By substituting these values into our formula, we solved for time:\[ \text{Time} = \frac{25000}{4000} = 6.25 \text{ hours} \]This calculation shows us how long it takes for the X-30 to make a full journey around Earth at its steady speed. Remembering this formula and understanding the relationships between these quantities aids in various real-world applications, including travel planning and engineering.

Learning effective problem-solving strategies is key to tackling mathematical exercises like this one. When faced with a problem, it's important to: 1. **Understand the Problem**: Grasp the question at hand. Here, we needed to determine the time for the X-30 to circle Earth.
2. **Identify Relevant Information**: This includes known values and what is required to be solved. We were given Earth's circumference and the plane's speed.
3. **Select the Appropriate Formula or Tool**: Often, knowing the right formula is half the battle.

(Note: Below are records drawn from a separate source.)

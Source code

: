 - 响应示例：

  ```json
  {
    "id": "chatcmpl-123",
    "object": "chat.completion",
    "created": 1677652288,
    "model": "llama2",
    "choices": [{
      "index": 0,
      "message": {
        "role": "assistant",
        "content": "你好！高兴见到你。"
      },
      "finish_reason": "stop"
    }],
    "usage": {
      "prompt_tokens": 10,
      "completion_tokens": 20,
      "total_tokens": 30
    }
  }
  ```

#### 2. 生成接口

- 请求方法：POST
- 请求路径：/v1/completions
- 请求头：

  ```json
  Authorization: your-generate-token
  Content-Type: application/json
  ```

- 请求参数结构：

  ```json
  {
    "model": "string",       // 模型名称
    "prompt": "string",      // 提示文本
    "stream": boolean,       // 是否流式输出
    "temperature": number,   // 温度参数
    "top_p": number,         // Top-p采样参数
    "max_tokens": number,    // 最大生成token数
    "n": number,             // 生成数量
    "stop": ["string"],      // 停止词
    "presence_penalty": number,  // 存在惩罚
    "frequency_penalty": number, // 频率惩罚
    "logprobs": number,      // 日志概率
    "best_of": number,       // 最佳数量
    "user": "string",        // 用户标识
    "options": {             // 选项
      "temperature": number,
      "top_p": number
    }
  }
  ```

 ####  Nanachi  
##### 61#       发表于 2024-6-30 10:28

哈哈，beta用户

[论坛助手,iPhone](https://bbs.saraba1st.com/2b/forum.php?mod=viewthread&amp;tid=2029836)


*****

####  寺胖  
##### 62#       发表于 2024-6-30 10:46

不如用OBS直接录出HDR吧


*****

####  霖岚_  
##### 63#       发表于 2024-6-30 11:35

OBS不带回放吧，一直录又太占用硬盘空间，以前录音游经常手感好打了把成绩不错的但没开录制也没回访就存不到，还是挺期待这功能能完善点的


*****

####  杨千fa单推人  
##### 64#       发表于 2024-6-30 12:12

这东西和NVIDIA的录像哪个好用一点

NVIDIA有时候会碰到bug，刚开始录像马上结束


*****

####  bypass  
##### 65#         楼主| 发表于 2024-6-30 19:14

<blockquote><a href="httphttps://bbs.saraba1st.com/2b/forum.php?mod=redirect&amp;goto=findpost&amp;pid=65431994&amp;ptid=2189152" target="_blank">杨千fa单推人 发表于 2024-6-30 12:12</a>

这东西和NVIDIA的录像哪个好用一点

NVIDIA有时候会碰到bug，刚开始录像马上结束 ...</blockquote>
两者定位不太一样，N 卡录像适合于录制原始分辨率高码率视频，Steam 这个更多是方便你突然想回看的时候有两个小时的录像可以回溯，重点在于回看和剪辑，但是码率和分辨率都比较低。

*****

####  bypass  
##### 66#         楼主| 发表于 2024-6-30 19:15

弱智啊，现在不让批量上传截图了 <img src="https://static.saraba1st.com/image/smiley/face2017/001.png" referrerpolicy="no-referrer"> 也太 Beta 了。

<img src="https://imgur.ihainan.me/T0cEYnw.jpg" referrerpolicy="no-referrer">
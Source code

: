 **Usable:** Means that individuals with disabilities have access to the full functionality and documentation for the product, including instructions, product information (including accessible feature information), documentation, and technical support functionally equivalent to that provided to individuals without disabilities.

In this case, the speed-distance-time relationship was our go-to.
4. **Perform the Calculations**: Substitute the known values into the formula and solve. We found the time as 6.25 hours.
5. **Reflect on the Result**: Check if the solution is reasonable. Given the enormous speed of the X-30 and Earth's sizeable circumference, our calculated time should make logical sense. Practicing these steps enhances your problem-solving skills, not just in algebra or mathematics, but in day-to-day challenges as well.